### DIRECTIONS
Each line of the data that includes "feature" must be copied.

### MATERIAL SHOWN
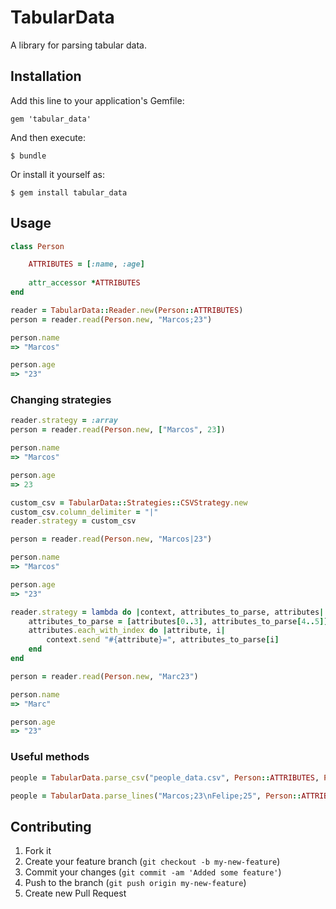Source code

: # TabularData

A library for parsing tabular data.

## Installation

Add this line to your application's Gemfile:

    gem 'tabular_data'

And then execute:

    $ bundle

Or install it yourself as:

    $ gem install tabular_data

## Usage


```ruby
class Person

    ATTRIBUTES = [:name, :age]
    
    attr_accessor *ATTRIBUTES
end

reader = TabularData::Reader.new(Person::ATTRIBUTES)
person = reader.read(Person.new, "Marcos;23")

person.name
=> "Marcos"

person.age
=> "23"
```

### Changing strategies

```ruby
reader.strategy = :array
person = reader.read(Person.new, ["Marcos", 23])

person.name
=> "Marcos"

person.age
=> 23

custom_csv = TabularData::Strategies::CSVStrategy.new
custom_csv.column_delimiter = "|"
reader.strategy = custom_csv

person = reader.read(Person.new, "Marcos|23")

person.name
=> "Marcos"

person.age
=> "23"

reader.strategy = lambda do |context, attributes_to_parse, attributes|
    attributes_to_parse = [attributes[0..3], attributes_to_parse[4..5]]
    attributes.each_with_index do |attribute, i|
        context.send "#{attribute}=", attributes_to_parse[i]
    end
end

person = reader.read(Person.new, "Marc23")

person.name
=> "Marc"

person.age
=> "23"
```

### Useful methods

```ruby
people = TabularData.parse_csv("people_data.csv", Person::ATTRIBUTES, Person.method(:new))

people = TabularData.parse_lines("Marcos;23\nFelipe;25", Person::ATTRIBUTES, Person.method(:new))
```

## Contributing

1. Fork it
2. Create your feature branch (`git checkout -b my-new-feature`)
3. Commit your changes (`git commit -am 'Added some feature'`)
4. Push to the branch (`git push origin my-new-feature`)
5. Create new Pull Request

---

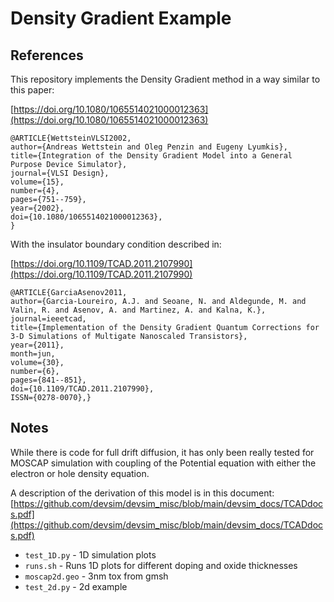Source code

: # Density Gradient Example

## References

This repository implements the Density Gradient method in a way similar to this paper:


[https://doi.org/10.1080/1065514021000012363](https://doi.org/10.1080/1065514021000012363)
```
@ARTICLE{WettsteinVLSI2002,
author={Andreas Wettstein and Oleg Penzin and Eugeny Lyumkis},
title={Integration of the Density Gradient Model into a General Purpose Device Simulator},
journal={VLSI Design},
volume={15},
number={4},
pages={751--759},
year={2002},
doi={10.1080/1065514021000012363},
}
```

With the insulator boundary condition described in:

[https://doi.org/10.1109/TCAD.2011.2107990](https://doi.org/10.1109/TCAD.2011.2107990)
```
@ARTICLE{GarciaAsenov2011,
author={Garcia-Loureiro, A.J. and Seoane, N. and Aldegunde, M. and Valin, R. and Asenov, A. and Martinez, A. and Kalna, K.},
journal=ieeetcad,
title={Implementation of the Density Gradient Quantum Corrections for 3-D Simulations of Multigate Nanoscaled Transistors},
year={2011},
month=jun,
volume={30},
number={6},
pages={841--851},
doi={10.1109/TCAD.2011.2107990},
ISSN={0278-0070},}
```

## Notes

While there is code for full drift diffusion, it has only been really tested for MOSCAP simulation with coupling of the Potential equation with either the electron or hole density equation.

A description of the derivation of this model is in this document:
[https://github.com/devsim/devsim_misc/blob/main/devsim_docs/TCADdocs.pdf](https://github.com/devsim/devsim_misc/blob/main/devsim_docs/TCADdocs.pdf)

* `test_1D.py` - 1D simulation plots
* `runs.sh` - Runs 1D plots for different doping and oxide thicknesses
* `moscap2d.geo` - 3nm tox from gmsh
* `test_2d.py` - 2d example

### RESPONSE TO THIS TASK
2. Create your feature branch (`git checkout -b my-new-feature`)
3. Commit your changes (`git commit -am 'Added some feature'`)
4. Push to the branch (`git push origin my-new-feature`)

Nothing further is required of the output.